Extracted data entries:
++++++

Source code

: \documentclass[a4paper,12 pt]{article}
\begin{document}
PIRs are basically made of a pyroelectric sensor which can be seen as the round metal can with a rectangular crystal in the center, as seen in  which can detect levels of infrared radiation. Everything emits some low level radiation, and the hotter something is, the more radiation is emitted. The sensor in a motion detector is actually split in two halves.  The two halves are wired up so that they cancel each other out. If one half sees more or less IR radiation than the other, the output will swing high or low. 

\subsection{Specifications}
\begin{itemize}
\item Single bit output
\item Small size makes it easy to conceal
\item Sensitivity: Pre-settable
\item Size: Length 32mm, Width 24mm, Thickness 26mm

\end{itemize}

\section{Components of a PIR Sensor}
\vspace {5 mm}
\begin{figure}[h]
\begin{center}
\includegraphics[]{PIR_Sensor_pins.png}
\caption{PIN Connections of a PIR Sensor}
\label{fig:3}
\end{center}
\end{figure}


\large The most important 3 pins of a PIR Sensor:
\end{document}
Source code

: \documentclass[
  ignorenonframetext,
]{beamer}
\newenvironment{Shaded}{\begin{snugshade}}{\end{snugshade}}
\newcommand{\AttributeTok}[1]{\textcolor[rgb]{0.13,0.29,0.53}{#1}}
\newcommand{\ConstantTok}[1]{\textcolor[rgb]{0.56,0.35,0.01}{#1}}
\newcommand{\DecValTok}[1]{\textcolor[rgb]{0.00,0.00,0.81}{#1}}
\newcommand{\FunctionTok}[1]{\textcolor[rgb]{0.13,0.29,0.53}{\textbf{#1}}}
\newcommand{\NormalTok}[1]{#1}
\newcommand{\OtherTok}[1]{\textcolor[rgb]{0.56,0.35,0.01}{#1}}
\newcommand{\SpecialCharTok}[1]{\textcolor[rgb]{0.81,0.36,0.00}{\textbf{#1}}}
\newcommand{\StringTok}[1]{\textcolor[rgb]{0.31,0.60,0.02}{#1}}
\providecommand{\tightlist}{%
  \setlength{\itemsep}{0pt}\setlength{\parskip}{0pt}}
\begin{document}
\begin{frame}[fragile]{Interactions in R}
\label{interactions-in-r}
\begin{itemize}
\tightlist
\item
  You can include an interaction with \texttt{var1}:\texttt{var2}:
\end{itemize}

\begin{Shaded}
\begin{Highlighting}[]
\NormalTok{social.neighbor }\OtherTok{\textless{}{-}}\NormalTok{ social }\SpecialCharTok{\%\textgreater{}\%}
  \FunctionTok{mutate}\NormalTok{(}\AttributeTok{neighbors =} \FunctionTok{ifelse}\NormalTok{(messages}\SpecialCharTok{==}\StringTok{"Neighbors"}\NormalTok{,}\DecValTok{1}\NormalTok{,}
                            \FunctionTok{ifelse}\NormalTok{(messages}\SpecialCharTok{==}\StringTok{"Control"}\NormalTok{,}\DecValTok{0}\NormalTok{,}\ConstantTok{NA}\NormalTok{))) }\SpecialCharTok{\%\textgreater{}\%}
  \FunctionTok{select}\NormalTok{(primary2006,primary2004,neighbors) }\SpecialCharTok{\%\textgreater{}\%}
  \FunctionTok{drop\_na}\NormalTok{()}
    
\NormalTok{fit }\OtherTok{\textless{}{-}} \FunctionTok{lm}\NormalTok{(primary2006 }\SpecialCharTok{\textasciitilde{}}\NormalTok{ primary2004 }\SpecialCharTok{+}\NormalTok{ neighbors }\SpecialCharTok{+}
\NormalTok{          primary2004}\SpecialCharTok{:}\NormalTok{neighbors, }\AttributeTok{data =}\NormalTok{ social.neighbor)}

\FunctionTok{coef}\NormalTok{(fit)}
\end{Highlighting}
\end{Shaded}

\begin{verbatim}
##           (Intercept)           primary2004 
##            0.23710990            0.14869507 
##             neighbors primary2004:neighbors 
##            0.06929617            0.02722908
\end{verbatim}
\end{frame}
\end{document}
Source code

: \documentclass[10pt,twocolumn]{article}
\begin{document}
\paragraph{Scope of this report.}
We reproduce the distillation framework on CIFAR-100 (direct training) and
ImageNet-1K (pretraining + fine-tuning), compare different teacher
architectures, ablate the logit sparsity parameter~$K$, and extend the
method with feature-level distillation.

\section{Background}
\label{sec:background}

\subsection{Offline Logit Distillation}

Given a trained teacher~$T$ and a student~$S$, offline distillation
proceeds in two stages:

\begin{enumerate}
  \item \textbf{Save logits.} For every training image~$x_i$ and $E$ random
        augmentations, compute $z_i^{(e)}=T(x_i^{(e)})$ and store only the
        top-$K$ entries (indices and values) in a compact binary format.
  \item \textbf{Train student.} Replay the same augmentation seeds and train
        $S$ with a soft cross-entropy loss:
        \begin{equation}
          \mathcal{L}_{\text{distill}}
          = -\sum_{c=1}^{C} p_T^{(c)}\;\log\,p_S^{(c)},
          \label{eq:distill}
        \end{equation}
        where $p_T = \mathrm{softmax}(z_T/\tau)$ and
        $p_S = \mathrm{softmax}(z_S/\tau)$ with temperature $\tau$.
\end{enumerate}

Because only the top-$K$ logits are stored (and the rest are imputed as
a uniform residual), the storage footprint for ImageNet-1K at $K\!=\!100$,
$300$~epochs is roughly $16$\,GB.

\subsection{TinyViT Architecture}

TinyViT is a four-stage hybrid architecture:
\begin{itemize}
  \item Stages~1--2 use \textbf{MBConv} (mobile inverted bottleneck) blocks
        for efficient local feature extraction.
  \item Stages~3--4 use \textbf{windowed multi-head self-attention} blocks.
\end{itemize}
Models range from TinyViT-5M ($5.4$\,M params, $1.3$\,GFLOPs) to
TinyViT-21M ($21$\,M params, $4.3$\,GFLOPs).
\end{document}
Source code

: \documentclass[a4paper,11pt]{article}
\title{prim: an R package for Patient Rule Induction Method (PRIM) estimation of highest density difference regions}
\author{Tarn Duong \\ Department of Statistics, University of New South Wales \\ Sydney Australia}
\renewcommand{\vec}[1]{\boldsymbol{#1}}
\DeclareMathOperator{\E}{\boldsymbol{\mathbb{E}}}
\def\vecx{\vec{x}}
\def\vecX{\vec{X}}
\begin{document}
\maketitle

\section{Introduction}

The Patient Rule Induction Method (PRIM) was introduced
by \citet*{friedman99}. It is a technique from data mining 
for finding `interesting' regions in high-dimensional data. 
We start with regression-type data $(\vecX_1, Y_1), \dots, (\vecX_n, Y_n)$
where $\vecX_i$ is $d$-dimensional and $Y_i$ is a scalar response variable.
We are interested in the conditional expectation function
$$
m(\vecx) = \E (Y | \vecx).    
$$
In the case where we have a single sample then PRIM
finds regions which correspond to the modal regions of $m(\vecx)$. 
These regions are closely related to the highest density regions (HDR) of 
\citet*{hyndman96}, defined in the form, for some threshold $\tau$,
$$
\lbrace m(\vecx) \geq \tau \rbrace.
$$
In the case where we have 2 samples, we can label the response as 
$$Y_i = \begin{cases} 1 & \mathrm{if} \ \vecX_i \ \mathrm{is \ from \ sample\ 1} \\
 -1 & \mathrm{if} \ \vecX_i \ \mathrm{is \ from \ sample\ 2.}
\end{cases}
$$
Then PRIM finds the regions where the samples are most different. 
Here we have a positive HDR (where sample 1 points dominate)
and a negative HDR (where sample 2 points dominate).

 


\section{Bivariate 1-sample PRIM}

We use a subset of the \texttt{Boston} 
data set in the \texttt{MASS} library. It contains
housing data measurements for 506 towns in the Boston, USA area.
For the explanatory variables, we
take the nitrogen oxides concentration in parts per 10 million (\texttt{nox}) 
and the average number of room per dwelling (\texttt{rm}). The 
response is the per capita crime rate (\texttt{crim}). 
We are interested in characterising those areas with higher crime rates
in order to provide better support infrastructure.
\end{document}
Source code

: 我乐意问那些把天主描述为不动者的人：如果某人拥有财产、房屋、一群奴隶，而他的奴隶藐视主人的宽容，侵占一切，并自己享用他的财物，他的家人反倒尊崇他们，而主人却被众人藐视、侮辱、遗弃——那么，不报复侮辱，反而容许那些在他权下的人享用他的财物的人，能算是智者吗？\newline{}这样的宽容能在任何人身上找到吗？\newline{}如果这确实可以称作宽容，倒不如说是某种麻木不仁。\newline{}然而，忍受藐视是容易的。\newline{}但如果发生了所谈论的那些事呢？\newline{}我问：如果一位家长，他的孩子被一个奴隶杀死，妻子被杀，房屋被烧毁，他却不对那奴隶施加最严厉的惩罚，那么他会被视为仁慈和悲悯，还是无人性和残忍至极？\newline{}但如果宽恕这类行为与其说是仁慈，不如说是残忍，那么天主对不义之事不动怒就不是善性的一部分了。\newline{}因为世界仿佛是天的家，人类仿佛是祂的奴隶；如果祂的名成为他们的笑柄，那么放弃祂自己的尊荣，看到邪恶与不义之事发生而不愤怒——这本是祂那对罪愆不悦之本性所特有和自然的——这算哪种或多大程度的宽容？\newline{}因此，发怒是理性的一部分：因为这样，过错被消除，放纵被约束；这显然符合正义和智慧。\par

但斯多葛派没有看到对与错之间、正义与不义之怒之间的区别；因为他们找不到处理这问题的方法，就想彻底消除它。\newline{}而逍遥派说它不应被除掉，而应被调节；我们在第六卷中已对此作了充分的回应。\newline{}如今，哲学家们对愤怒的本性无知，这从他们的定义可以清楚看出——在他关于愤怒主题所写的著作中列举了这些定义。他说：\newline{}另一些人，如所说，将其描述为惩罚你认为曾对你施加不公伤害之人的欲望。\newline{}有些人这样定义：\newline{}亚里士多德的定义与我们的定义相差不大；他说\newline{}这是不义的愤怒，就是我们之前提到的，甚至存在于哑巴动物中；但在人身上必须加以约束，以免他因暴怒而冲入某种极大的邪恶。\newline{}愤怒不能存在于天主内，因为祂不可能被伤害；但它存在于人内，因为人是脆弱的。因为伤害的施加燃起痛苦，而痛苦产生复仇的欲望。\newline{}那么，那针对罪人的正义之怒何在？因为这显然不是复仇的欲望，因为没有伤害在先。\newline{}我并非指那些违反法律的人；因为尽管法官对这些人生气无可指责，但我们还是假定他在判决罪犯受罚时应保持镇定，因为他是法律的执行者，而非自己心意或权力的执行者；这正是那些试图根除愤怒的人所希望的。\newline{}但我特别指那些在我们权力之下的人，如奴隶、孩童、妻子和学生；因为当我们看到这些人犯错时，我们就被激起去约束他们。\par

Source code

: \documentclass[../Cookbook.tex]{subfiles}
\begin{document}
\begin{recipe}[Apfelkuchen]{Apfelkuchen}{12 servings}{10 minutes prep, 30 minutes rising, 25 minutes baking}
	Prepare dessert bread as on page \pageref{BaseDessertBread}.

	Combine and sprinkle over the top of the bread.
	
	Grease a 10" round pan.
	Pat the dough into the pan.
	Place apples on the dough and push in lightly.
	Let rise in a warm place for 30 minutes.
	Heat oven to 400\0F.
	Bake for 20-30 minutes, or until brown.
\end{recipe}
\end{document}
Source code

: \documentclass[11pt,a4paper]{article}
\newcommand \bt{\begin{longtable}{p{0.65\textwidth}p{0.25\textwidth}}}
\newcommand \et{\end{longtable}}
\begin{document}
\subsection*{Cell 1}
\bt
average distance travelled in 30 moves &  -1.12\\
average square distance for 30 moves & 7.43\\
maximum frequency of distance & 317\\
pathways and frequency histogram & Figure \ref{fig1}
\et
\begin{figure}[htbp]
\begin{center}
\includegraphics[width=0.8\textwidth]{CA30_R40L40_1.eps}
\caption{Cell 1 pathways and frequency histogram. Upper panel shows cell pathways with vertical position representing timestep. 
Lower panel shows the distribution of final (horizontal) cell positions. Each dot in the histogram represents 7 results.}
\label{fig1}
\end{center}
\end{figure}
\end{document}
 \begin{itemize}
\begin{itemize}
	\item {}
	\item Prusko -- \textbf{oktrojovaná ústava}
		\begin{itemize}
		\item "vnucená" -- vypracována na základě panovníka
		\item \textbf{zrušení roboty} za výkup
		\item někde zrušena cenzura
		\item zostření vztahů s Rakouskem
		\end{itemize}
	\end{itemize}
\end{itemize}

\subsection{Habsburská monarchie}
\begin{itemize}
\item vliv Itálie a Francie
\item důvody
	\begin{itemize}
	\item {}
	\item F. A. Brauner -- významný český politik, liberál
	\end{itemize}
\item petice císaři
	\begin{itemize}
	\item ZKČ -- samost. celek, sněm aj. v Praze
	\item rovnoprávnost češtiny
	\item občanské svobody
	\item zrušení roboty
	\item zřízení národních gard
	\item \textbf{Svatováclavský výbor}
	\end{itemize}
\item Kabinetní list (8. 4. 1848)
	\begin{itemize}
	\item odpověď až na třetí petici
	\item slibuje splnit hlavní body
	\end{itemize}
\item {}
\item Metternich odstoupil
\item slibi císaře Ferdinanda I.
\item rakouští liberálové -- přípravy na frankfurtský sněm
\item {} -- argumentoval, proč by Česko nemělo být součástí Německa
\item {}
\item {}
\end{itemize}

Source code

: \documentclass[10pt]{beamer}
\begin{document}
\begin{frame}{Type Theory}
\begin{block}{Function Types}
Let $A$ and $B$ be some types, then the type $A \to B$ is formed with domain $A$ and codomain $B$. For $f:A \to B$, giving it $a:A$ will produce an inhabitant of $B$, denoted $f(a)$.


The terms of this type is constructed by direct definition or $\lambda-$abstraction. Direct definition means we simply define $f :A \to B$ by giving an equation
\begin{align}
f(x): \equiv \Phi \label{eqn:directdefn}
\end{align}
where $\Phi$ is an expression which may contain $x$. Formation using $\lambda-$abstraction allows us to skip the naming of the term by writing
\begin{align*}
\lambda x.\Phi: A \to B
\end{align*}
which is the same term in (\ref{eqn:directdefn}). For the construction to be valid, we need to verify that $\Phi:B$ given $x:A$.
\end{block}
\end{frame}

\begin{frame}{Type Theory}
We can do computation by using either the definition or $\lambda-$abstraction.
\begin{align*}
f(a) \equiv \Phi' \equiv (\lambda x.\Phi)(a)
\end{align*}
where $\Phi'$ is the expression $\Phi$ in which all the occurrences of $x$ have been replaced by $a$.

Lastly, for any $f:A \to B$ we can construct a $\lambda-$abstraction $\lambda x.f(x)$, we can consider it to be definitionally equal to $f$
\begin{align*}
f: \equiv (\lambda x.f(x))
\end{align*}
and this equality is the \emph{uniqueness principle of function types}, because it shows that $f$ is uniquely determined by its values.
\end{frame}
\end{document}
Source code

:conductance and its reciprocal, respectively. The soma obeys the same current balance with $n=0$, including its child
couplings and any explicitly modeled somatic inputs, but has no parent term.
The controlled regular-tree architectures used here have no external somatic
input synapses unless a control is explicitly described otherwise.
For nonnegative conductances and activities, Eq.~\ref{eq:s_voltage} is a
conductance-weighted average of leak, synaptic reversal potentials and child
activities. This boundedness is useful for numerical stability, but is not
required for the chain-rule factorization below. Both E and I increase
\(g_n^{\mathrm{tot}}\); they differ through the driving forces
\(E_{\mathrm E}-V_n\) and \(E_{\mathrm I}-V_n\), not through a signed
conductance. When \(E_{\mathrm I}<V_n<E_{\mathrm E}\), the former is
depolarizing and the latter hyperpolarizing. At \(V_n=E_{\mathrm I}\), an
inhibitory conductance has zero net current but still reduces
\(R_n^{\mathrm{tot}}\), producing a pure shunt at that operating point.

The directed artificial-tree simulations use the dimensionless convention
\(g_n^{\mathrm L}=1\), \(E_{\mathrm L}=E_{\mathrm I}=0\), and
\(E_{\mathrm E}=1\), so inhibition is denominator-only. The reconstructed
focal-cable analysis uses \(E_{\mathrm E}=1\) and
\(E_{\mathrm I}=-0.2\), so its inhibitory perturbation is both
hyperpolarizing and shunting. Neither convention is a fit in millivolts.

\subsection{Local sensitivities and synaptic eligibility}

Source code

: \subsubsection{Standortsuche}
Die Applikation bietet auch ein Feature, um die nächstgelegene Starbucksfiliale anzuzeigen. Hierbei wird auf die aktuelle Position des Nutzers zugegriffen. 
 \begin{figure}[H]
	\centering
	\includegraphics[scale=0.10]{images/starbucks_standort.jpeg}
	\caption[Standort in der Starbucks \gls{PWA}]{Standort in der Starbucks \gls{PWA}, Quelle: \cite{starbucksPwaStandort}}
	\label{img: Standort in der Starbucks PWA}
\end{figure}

++++++

• Required work:
Could you retype exactly the lines above, starting at the line that contains "These regions are" and ending at the line that contains "In the case where we have 2", and nothing more?

• Exercise output:
These regions are closely related to the highest density regions (HDR) of 
\citet*{hyndman96}, defined in the form, for some threshold $\tau$,
$$
\lbrace m(\vecx) \geq \tau \rbrace.
$$
In the case where we have 2 samples, we can label the response as 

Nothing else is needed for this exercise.